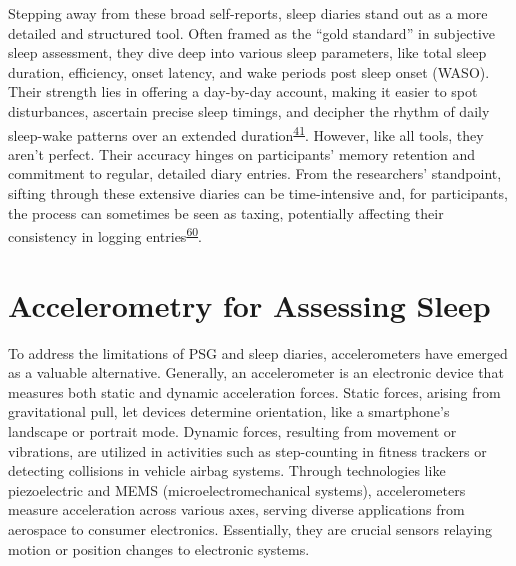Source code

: \documentclass[
  10pt,
]{scrbook}
\begin{document}
Stepping away from these broad self-reports, sleep diaries stand out as
a more detailed and structured tool. Often framed as the ``gold
standard'' in subjective sleep assessment, they dive deep into various
sleep parameters, like total sleep duration, efficiency, onset latency,
and wake periods post sleep onset (WASO). Their strength lies in
offering a day-by-day account, making it easier to spot disturbances,
ascertain precise sleep timings, and decipher the rhythm of daily
sleep-wake patterns over an extended
duration\textsuperscript{\protect\hyperlink{ref-ibuxe1uxf1ez_2018}{41}}.
However, like all tools, they aren't perfect. Their accuracy hinges on
participants' memory retention and commitment to regular, detailed diary
entries. From the researchers' standpoint, sifting through these
extensive diaries can be time-intensive and, for participants, the
process can sometimes be seen as taxing, potentially affecting their
consistency in logging
entries\textsuperscript{\protect\hyperlink{ref-thurman_2018}{60}}.

\hypertarget{accelerometry-for-assessing-sleep}{%
\section{Accelerometry for Assessing
Sleep}\label{accelerometry-for-assessing-sleep}}

To address the limitations of PSG and sleep diaries, accelerometers have
emerged as a valuable alternative. Generally, an accelerometer is an
electronic device that measures both static and dynamic acceleration
forces. Static forces, arising from gravitational pull, let devices
determine orientation, like a smartphone's landscape or portrait mode.
Dynamic forces, resulting from movement or vibrations, are utilized in
activities such as step-counting in fitness trackers or detecting
collisions in vehicle airbag systems. Through technologies like
piezoelectric and MEMS (microelectromechanical systems), accelerometers
measure acceleration across various axes, serving diverse applications
from aerospace to consumer electronics. Essentially, they are crucial
sensors relaying motion or position changes to electronic systems.
\end{document}
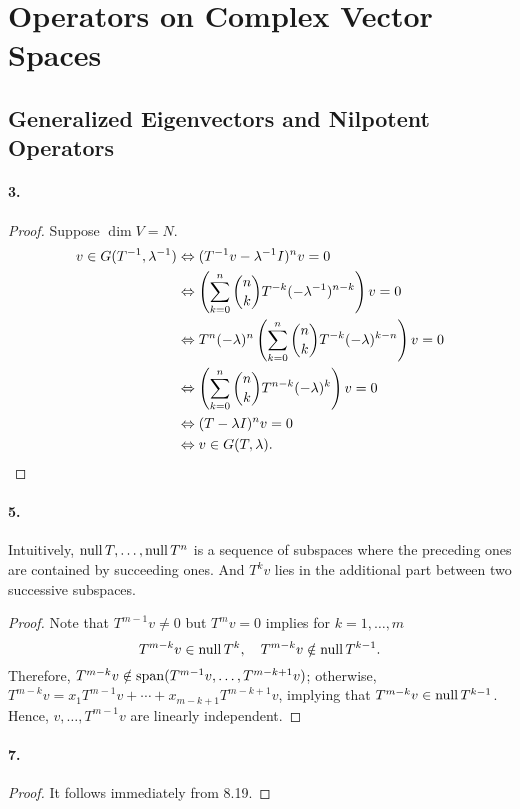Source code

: \section{Operators on Complex Vector Spaces}
\subsection{Generalized Eigenvectors and Nilpotent Operators}
  \paragraph{3.}
  \begin{proof}
    Suppose $\dim V= N$. 
    \begin{align*}
      v\in G(T^{-1}, \lambda^{-1}) 
      &\Leftrightarrow (T^{-1} v-\lambda^{-1} I)^nv = 0 \\
      &\Leftrightarrow 
        \left(\sum_{k=0}^n\binom{n}{k}T^{-k}(-\lambda^{-1})^{n-k}\right)v=0 \\
      &\Leftrightarrow
        T^n(-\lambda)^n
        \left(\sum_{k=0}^n\binom{n}{k}T^{-k}(-\lambda)^{k-n}\right)v=0 \\
      &\Leftrightarrow
        \left(\sum_{k=0}^n\binom{n}{k}T^{n-k}(-\lambda)^{k}\right)v=0 \\
      &\Leftrightarrow (T-\lambda I)^nv = 0 \\
      &\Leftrightarrow v\in G(T,\lambda).
    \end{align*}
  \end{proof}

  \paragraph{5.}
    Intuitively, $\operatorname{null} T,\dots,\operatorname{null} T^n$ is a sequence of subspaces where the 
    preceding ones are contained by succeeding ones. And $T^{k}v$ lies in the 
    additional part between two successive subspaces.
  \begin{proof}
    Note that $T^{m-1}v\ne 0$ but $T^mv=0$ implies for $k=1,\dots,m$
    \[
      T^{m-k}v\in\operatorname{null} T^k,\quad T^{m-k}v\notin\operatorname{null} T^{k-1}.
    \]
    Therefore, $T^{m-k}v\notin\operatorname{span}(T^{m-1}v,\dots,T^{m-k+1}v)$; otherwise, 
    $T^{m-k}v=x_1T^{m-1}v+\cdots+x_{m-k+1}T^{m-k+1}v$, implying that $T^{m-k}v
    \in\operatorname{null} T^{k-1}$. Hence, $v, \dots, T^{m-1}v$ are linearly independent.
  \end{proof}

  \paragraph{7.}
  \begin{proof}
    It follows immediately from 8.19.
  \end{proof}

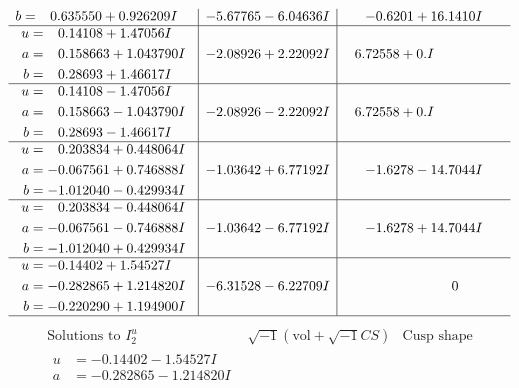 \documentclass[1p]{elsarticle_modified}
\theoremstyle{definition}
\newcommand{\I}{\sqrt{-1}}
\begin{document}
$$\begin{array}{c|c|c}
\begin{aligned}
b &= \phantom{-}0.635550 + 0.926209 I\end{aligned}
 & -5.67765 - 6.04636 I & -0.6201 + 16.1410 I \\ \hline\begin{aligned}
u &= \phantom{-}0.14108 + 1.47056 I \\
a &= \phantom{-}0.158663 + 1.043790 I \\
b &= \phantom{-}0.28693 + 1.46617 I\end{aligned}
 & -2.08926 + 2.22092 I & \phantom{-}6.72558 + 0. I\phantom{ +0.000000I} \\ \hline\begin{aligned}
u &= \phantom{-}0.14108 - 1.47056 I \\
a &= \phantom{-}0.158663 - 1.043790 I \\
b &= \phantom{-}0.28693 - 1.46617 I\end{aligned}
 & -2.08926 - 2.22092 I & \phantom{-}6.72558 + 0. I\phantom{ +0.000000I} \\ \hline\begin{aligned}
u &= \phantom{-}0.203834 + 0.448064 I \\
a &= -0.067561 + 0.746888 I \\
b &= -1.012040 - 0.429934 I\end{aligned}
 & -1.03642 + 6.77192 I & -1.6278 - 14.7044 I \\ \hline\begin{aligned}
u &= \phantom{-}0.203834 - 0.448064 I \\
a &= -0.067561 - 0.746888 I \\
b &= -1.012040 + 0.429934 I\end{aligned}
 & -1.03642 - 6.77192 I & -1.6278 + 14.7044 I \\ \hline\begin{aligned}
u &= -0.14402 + 1.54527 I \\
a &= -0.282865 + 1.214820 I \\
b &= -0.220290 + 1.194900 I\end{aligned}
 & -6.31528 - 6.22709 I & \phantom{-0.000000 } 0\\
 \hline 
 \end{array}$$\newpage$$\begin{array}{c|c|c}  
\text{Solutions to }I^u_{2}& \I (\text{vol} + \sqrt{-1}CS) & \text{Cusp shape}\\
 \hline 
\begin{aligned}
u &= -0.14402 - 1.54527 I \\
a &= -0.282865 - 1.214820 I \\

\end{aligned}
\end{array}$$
\end{document}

======

Please tally the lines of the material that contain the word "phantom", then give the total alone.

12